> Collected data:
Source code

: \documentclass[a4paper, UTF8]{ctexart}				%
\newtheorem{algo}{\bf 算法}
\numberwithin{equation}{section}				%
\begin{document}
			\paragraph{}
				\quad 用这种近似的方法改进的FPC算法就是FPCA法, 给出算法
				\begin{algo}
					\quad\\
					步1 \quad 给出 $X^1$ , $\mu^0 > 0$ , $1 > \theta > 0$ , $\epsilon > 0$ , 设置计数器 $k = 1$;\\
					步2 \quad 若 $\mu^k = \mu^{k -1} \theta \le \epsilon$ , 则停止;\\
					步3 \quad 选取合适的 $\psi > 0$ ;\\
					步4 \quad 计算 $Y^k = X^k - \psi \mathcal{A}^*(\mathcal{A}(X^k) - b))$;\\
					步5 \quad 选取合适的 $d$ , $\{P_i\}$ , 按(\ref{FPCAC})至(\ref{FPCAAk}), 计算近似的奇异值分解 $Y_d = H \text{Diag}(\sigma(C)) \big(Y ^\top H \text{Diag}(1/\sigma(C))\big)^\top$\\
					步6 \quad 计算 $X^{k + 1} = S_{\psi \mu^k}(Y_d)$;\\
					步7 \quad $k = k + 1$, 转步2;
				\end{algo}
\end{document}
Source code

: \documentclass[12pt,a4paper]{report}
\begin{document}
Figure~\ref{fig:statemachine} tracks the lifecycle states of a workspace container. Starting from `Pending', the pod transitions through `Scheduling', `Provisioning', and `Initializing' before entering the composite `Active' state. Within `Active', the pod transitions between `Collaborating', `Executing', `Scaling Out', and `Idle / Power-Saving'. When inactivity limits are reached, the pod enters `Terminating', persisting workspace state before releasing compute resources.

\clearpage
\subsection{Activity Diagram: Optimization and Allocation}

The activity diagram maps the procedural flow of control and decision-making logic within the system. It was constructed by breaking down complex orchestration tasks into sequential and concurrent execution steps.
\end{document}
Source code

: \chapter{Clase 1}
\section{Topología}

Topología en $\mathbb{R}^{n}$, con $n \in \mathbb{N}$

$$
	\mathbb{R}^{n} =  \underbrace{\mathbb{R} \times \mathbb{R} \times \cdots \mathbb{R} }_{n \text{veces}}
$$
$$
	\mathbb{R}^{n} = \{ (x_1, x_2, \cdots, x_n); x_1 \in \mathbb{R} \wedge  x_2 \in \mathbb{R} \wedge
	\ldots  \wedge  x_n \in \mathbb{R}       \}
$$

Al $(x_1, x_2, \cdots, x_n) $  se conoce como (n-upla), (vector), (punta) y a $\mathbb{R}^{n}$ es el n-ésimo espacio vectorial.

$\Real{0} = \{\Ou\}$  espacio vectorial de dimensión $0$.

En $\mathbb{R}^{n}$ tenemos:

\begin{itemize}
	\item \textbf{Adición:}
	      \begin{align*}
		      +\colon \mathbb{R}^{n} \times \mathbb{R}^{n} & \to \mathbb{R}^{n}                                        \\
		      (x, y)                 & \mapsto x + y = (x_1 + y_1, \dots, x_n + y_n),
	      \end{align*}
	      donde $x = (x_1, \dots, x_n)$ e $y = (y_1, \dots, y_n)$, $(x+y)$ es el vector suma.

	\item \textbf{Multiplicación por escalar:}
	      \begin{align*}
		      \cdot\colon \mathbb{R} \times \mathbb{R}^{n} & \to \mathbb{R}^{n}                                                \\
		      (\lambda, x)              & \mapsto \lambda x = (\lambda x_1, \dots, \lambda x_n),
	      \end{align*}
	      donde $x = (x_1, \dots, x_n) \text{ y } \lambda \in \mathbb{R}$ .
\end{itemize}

> EXERCISE GOAL:
Find the line that contains "donde $x = (x_1, \dots, x_n)$". Copy it and every line after it to the end of the records, exactly, and nothing more.

> ANSWER SPACE:
	      donde $x = (x_1, \dots, x_n)$ e $y = (y_1, \dots, y_n)$, $(x+y)$ es el vector suma.

	\item \textbf{Multiplicación por escalar:}
	      \begin{align*}
		      \cdot\colon \mathbb{R} \times \mathbb{R}^{n} & \to \mathbb{R}^{n}                                                \\
		      (\lambda, x)              & \mapsto \lambda x = (\lambda x_1, \dots, \lambda x_n),
	      \end{align*}
	      donde $x = (x_1, \dots, x_n) \text{ y } \lambda \in \mathbb{R}$ .
\end{itemize}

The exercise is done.